- Exercise -
Provide a verbatim copy of all the records below, leaving the images out.

- Information shown -
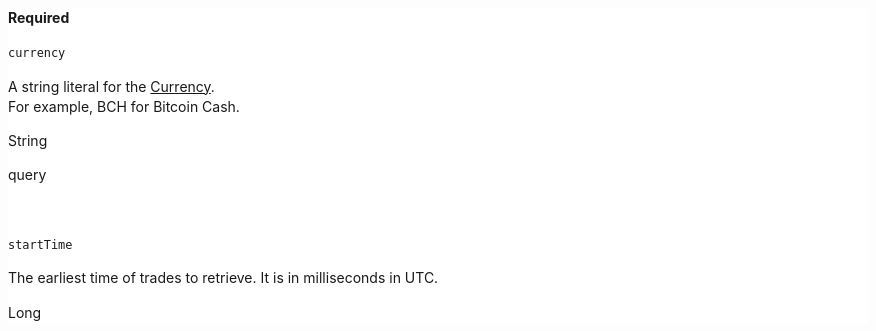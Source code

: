 <strong>Required</strong>

</th>

</tr>

</thead>

<tbody>

<tr>

<td>

`currency`

</td>

<td>

A string literal for the [Currency](../../5_Terms.md#currency-for-coin-trading).<br/>
For example, BCH for Bitcoin Cash.

</td>

<td style="text-align: center;">

<span class="nowrap">String</span>

</td>

<td style="text-align: center;">

<span class="nowrap">query<span>

</td>

<td style="text-align: center;">

 

</td>

</tr>

<tr>

<td>

`startTime`

</td>

<td>

The earliest time of trades to retrieve. It is in milliseconds in UTC.

</td>

<td style="text-align: center;">

<span class="nowrap">Long</span>

</td>

<td style="text-align: center;">
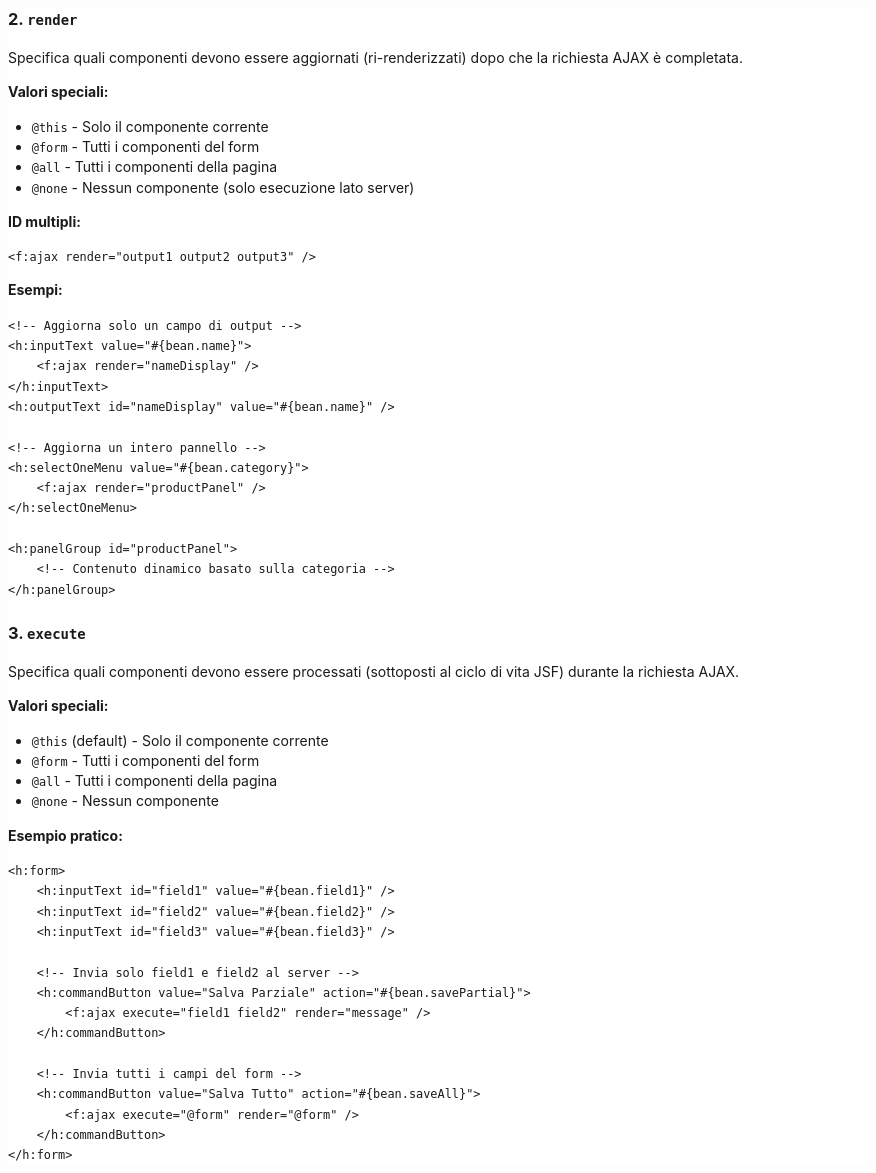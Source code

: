 ### 2. `render`

Specifica quali componenti devono essere aggiornati (ri-renderizzati) dopo che la richiesta AJAX è completata.

**Valori speciali:**

- `@this` - Solo il componente corrente
- `@form` - Tutti i componenti del form
- `@all` - Tutti i componenti della pagina
- `@none` - Nessun componente (solo esecuzione lato server)

**ID multipli:**

```xhtml
<f:ajax render="output1 output2 output3" />
```

**Esempi:**

```xhtml
<!-- Aggiorna solo un campo di output -->
<h:inputText value="#{bean.name}">
    <f:ajax render="nameDisplay" />
</h:inputText>
<h:outputText id="nameDisplay" value="#{bean.name}" />

<!-- Aggiorna un intero pannello -->
<h:selectOneMenu value="#{bean.category}">
    <f:ajax render="productPanel" />
</h:selectOneMenu>

<h:panelGroup id="productPanel">
    <!-- Contenuto dinamico basato sulla categoria -->
</h:panelGroup>
```

### 3. `execute`

Specifica quali componenti devono essere processati (sottoposti al ciclo di vita JSF) durante la richiesta AJAX.

**Valori speciali:**

- `@this` (default) - Solo il componente corrente
- `@form` - Tutti i componenti del form
- `@all` - Tutti i componenti della pagina
- `@none` - Nessun componente

**Esempio pratico:**

```xhtml
<h:form>
    <h:inputText id="field1" value="#{bean.field1}" />
    <h:inputText id="field2" value="#{bean.field2}" />
    <h:inputText id="field3" value="#{bean.field3}" />
    
    <!-- Invia solo field1 e field2 al server -->
    <h:commandButton value="Salva Parziale" action="#{bean.savePartial}">
        <f:ajax execute="field1 field2" render="message" />
    </h:commandButton>
    
    <!-- Invia tutti i campi del form -->
    <h:commandButton value="Salva Tutto" action="#{bean.saveAll}">
        <f:ajax execute="@form" render="@form" />
    </h:commandButton>
</h:form>
```
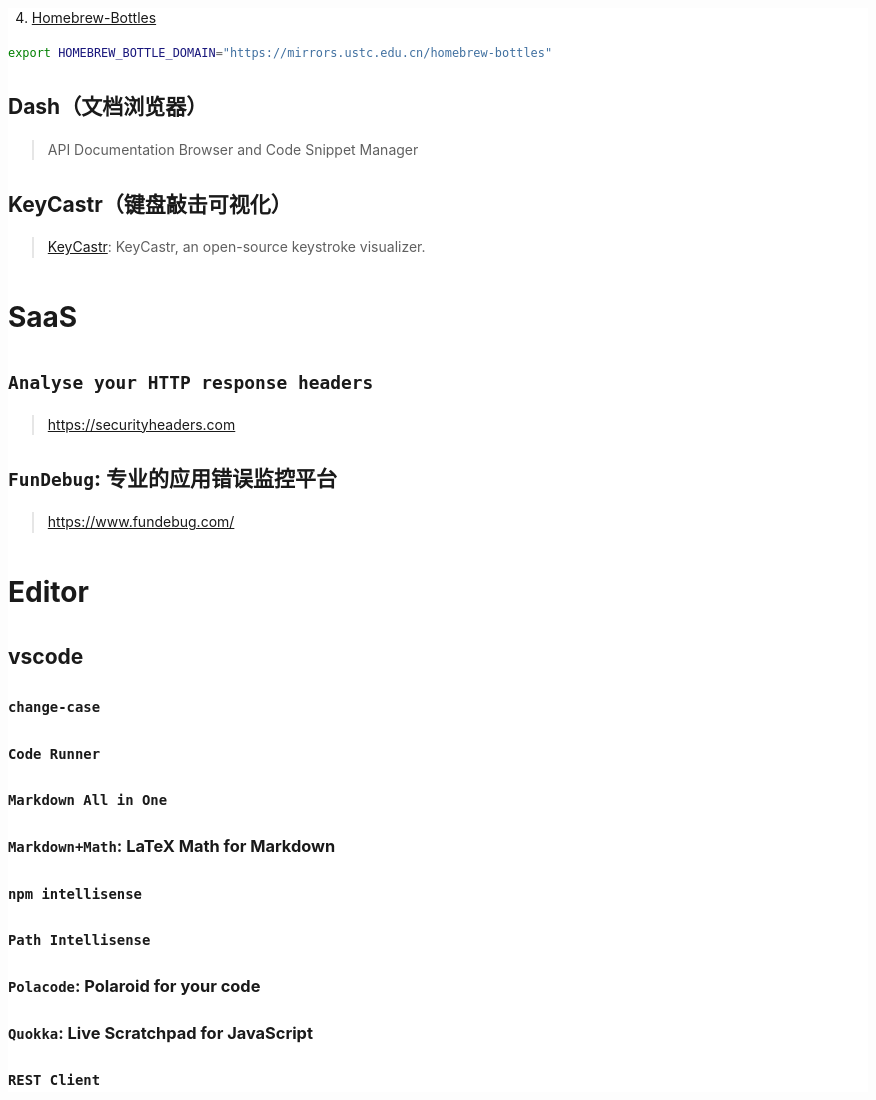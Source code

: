 4. [Homebrew-Bottles](http://mirrors.ustc.edu.cn/help/homebrew-bottles.html)

```sh
export HOMEBREW_BOTTLE_DOMAIN="https://mirrors.ustc.edu.cn/homebrew-bottles"
```

## Dash（文档浏览器）

> API Documentation Browser and Code Snippet Manager

## KeyCastr（键盘敲击可视化）

> [KeyCastr](https://github.com/keycastr/keycastr): KeyCastr, an open-source keystroke visualizer.

# SaaS

## `Analyse your HTTP response headers`

> https://securityheaders.com

## `FunDebug`: 专业的应用错误监控平台

> https://www.fundebug.com/

# Editor

## vscode

### `change-case`

### `Code Runner`

### `Markdown All in One`

### `Markdown+Math`: LaTeX Math for Markdown

### `npm intellisense`

### `Path Intellisense`

### `Polacode`: Polaroid for your code

### `Quokka`: Live Scratchpad for JavaScript

### `REST Client`
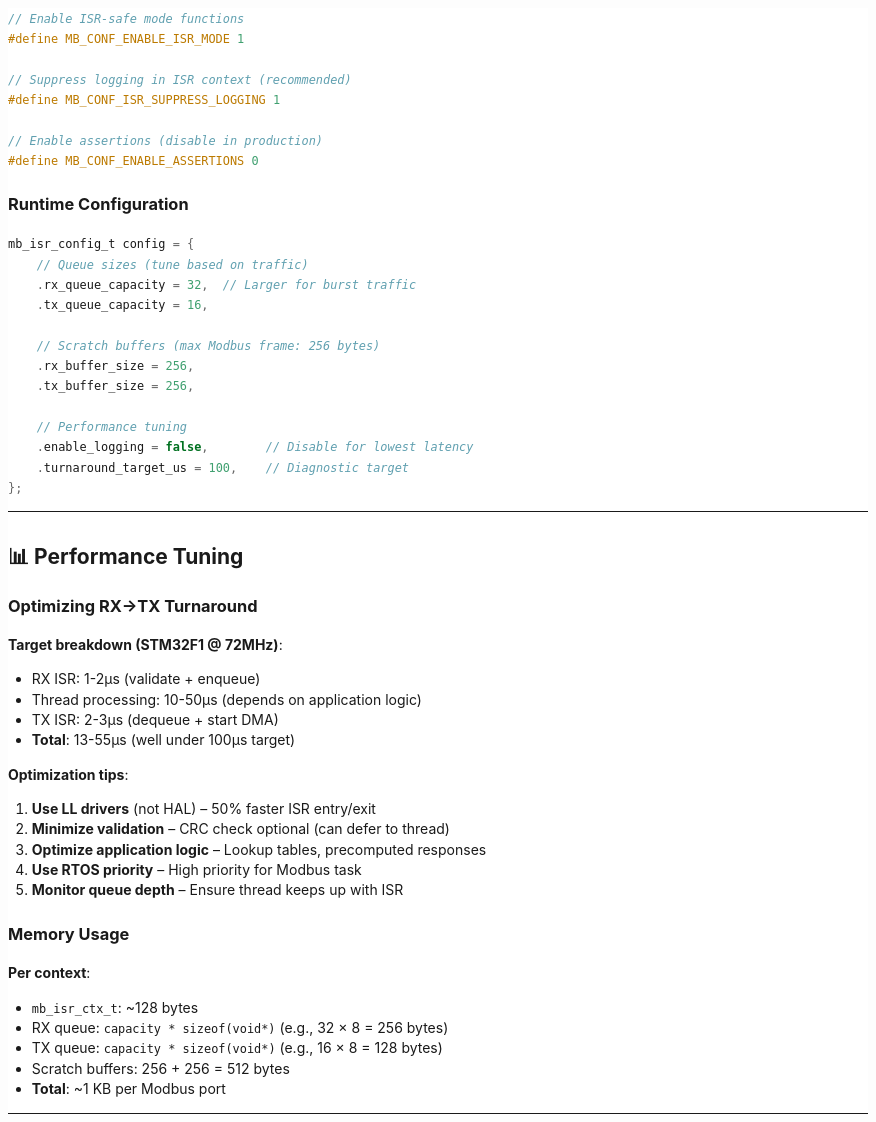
```c
// Enable ISR-safe mode functions
#define MB_CONF_ENABLE_ISR_MODE 1

// Suppress logging in ISR context (recommended)
#define MB_CONF_ISR_SUPPRESS_LOGGING 1

// Enable assertions (disable in production)
#define MB_CONF_ENABLE_ASSERTIONS 0
```

### Runtime Configuration

```c
mb_isr_config_t config = {
    // Queue sizes (tune based on traffic)
    .rx_queue_capacity = 32,  // Larger for burst traffic
    .tx_queue_capacity = 16,
    
    // Scratch buffers (max Modbus frame: 256 bytes)
    .rx_buffer_size = 256,
    .tx_buffer_size = 256,
    
    // Performance tuning
    .enable_logging = false,        // Disable for lowest latency
    .turnaround_target_us = 100,    // Diagnostic target
};
```

---

## 📊 Performance Tuning

### Optimizing RX→TX Turnaround

**Target breakdown (STM32F1 @ 72MHz)**:
- RX ISR: 1-2µs (validate + enqueue)
- Thread processing: 10-50µs (depends on application logic)
- TX ISR: 2-3µs (dequeue + start DMA)
- **Total**: 13-55µs (well under 100µs target)

**Optimization tips**:
1. **Use LL drivers** (not HAL) – 50% faster ISR entry/exit
2. **Minimize validation** – CRC check optional (can defer to thread)
3. **Optimize application logic** – Lookup tables, precomputed responses
4. **Use RTOS priority** – High priority for Modbus task
5. **Monitor queue depth** – Ensure thread keeps up with ISR

### Memory Usage

**Per context**:
- `mb_isr_ctx_t`: ~128 bytes
- RX queue: `capacity * sizeof(void*)` (e.g., 32 × 8 = 256 bytes)
- TX queue: `capacity * sizeof(void*)` (e.g., 16 × 8 = 128 bytes)
- Scratch buffers: 256 + 256 = 512 bytes
- **Total**: ~1 KB per Modbus port

---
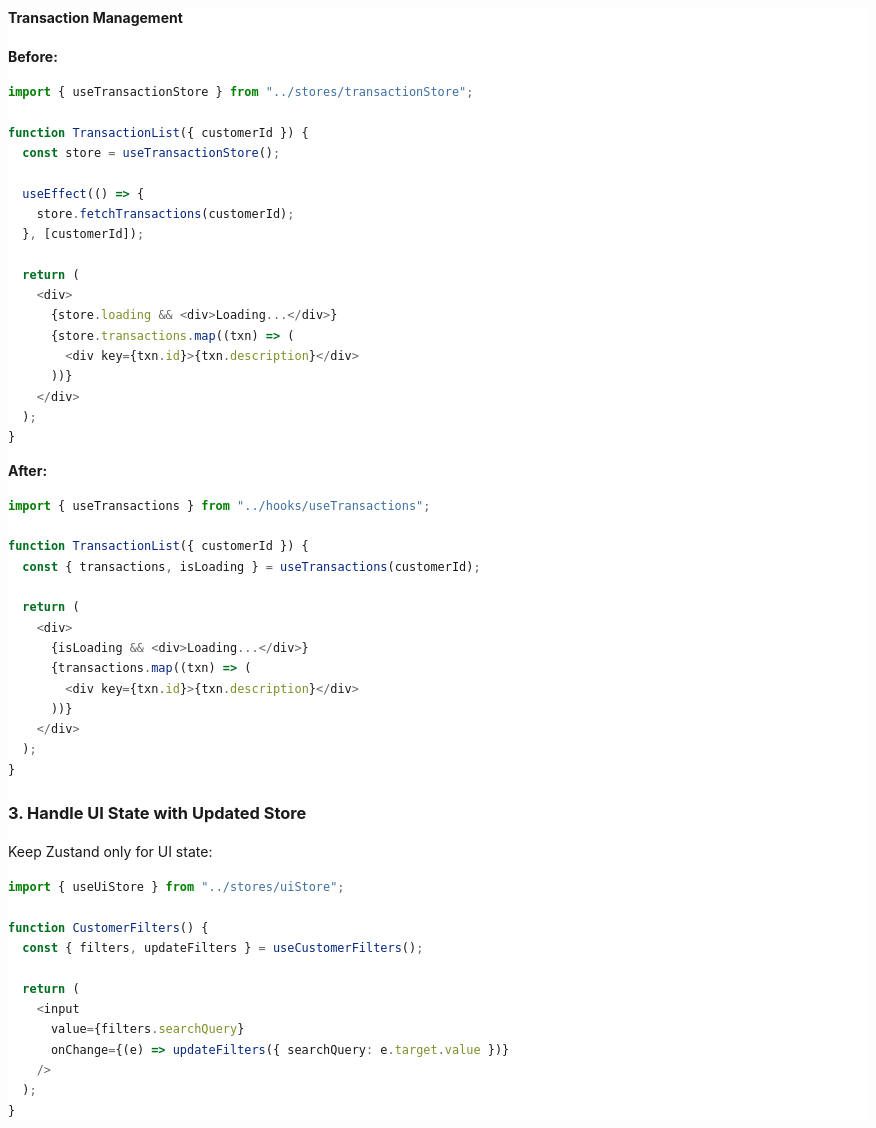 #### Transaction Management

**Before:**

```typescript
import { useTransactionStore } from "../stores/transactionStore";

function TransactionList({ customerId }) {
  const store = useTransactionStore();

  useEffect(() => {
    store.fetchTransactions(customerId);
  }, [customerId]);

  return (
    <div>
      {store.loading && <div>Loading...</div>}
      {store.transactions.map((txn) => (
        <div key={txn.id}>{txn.description}</div>
      ))}
    </div>
  );
}
```

**After:**

```typescript
import { useTransactions } from "../hooks/useTransactions";

function TransactionList({ customerId }) {
  const { transactions, isLoading } = useTransactions(customerId);

  return (
    <div>
      {isLoading && <div>Loading...</div>}
      {transactions.map((txn) => (
        <div key={txn.id}>{txn.description}</div>
      ))}
    </div>
  );
}
```

### 3. Handle UI State with Updated Store

Keep Zustand only for UI state:

```typescript
import { useUiStore } from "../stores/uiStore";

function CustomerFilters() {
  const { filters, updateFilters } = useCustomerFilters();

  return (
    <input
      value={filters.searchQuery}
      onChange={(e) => updateFilters({ searchQuery: e.target.value })}
    />
  );
}
```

- Solution to the exercise -
Source code

: <strong>Required</strong>

</th>

</tr>

</thead>

<tbody>

<tr>

<td>

`currency`

</td>

<td>

A string literal for the [Currency](../../5_Terms.md#currency-for-coin-trading).<br/>
For example, BCH for Bitcoin Cash.

</td>

<td style="text-align: center;">

<span class="nowrap">String</span>

</td>

<td style="text-align: center;">

<span class="nowrap">query<span>

</td>

<td style="text-align: center;">

 

</td>

</tr>

<tr>

<td>

`startTime`

</td>

<td>

The earliest time of trades to retrieve. It is in milliseconds in UTC.

</td>

<td style="text-align: center;">

<span class="nowrap">Long</span>

</td>

<td style="text-align: center;">
Source code

: ### 2. `render`

Specifica quali componenti devono essere aggiornati (ri-renderizzati) dopo che la richiesta AJAX è completata.

**Valori speciali:**

- `@this` - Solo il componente corrente
- `@form` - Tutti i componenti del form
- `@all` - Tutti i componenti della pagina
- `@none` - Nessun componente (solo esecuzione lato server)

**ID multipli:**

```xhtml
<f:ajax render="output1 output2 output3" />
```

**Esempi:**

```xhtml
<!-- Aggiorna solo un campo di output -->
<h:inputText value="#{bean.name}">
    <f:ajax render="nameDisplay" />
</h:inputText>
<h:outputText id="nameDisplay" value="#{bean.name}" />

<!-- Aggiorna un intero pannello -->
<h:selectOneMenu value="#{bean.category}">
    <f:ajax render="productPanel" />
</h:selectOneMenu>

<h:panelGroup id="productPanel">
    <!-- Contenuto dinamico basato sulla categoria -->
</h:panelGroup>
```

### 3. `execute`

Specifica quali componenti devono essere processati (sottoposti al ciclo di vita JSF) durante la richiesta AJAX.

**Valori speciali:**

- `@this` (default) - Solo il componente corrente
- `@form` - Tutti i componenti del form
- `@all` - Tutti i componenti della pagina
- `@none` - Nessun componente

**Esempio pratico:**

```xhtml
<h:form>
    <h:inputText id="field1" value="#{bean.field1}" />
    <h:inputText id="field2" value="#{bean.field2}" />
    <h:inputText id="field3" value="#{bean.field3}" />
    
    <!-- Invia solo field1 e field2 al server -->
    <h:commandButton value="Salva Parziale" action="#{bean.savePartial}">
        <f:ajax execute="field1 field2" render="message" />
    </h:commandButton>
    
    <!-- Invia tutti i campi del form -->
    <h:commandButton value="Salva Tutto" action="#{bean.saveAll}">
        <f:ajax execute="@form" render="@form" />
    </h:commandButton>
</h:form>
```
Source code

: 4. [Homebrew-Bottles](http://mirrors.ustc.edu.cn/help/homebrew-bottles.html)

```sh
export HOMEBREW_BOTTLE_DOMAIN="https://mirrors.ustc.edu.cn/homebrew-bottles"
```

## Dash（文档浏览器）

> API Documentation Browser and Code Snippet Manager

## KeyCastr（键盘敲击可视化）

> [KeyCastr](https://github.com/keycastr/keycastr): KeyCastr, an open-source keystroke visualizer.

# SaaS

## `Analyse your HTTP response headers`

> https://securityheaders.com

## `FunDebug`: 专业的应用错误监控平台

> https://www.fundebug.com/

# Editor

## vscode

### `change-case`

### `Code Runner`

### `Markdown All in One`

### `Markdown+Math`: LaTeX Math for Markdown

### `npm intellisense`

### `Path Intellisense`

### `Polacode`: Polaroid for your code

### `Quokka`: Live Scratchpad for JavaScript

### `REST Client`
```c
// Enable ISR-safe mode functions
#define MB_CONF_ENABLE_ISR_MODE 1

// Suppress logging in ISR context (recommended)
#define MB_CONF_ISR_SUPPRESS_LOGGING 1

// Enable assertions (disable in production)
#define MB_CONF_ENABLE_ASSERTIONS 0
```

### Runtime Configuration

```c
mb_isr_config_t config = {
    // Queue sizes (tune based on traffic)
    .rx_queue_capacity = 32,  // Larger for burst traffic
    .tx_queue_capacity = 16,
    
    // Scratch buffers (max Modbus frame: 256 bytes)
    .rx_buffer_size = 256,
    .tx_buffer_size = 256,
    
    // Performance tuning
    .enable_logging = false,        // Disable for lowest latency
    .turnaround_target_us = 100,    // Diagnostic target
};
```

---

## 📊 Performance Tuning

### Optimizing RX→TX Turnaround

**Target breakdown (STM32F1 @ 72MHz)**:
- RX ISR: 1-2µs (validate + enqueue)
- Thread processing: 10-50µs (depends on application logic)
- TX ISR: 2-3µs (dequeue + start DMA)
- **Total**: 13-55µs (well under 100µs target)

**Optimization tips**:
1. **Use LL drivers** (not HAL) – 50% faster ISR entry/exit
2. **Minimize validation** – CRC check optional (can defer to thread)
3. **Optimize application logic** – Lookup tables, precomputed responses
4. **Use RTOS priority** – High priority for Modbus task
5. **Monitor queue depth** – Ensure thread keeps up with ISR

### Memory Usage

**Per context**:
- `mb_isr_ctx_t`: ~128 bytes
- RX queue: `capacity * sizeof(void*)` (e.g., 32 × 8 = 256 bytes)
- TX queue: `capacity * sizeof(void*)` (e.g., 16 × 8 = 128 bytes)
- Scratch buffers: 256 + 256 = 512 bytes
- **Total**: ~1 KB per Modbus port

---
 #### Transaction Management

**Before:**

```typescript
import { useTransactionStore } from "../stores/transactionStore";

function TransactionList({ customerId }) {
  const store = useTransactionStore();

  useEffect(() => {
    store.fetchTransactions(customerId);
  }, [customerId]);

  return (
    <div>
      {store.loading && <div>Loading...</div>}
      {store.transactions.map((txn) => (
        <div key={txn.id}>{txn.description}</div>
      ))}
    </div>
  );
}
```

**After:**

```typescript
import { useTransactions } from "../hooks/useTransactions";

function TransactionList({ customerId }) {
  const { transactions, isLoading } = useTransactions(customerId);

  return (
    <div>
      {isLoading && <div>Loading...</div>}
      {transactions.map((txn) => (
        <div key={txn.id}>{txn.description}</div>
      ))}
    </div>
  );
}
```

### 3. Handle UI State with Updated Store

Keep Zustand only for UI state:

```typescript
import { useUiStore } from "../stores/uiStore";

function CustomerFilters() {
  const { filters, updateFilters } = useCustomerFilters();

  return (
    <input
      value={filters.searchQuery}
      onChange={(e) => updateFilters({ searchQuery: e.target.value })}
    />
  );
}
```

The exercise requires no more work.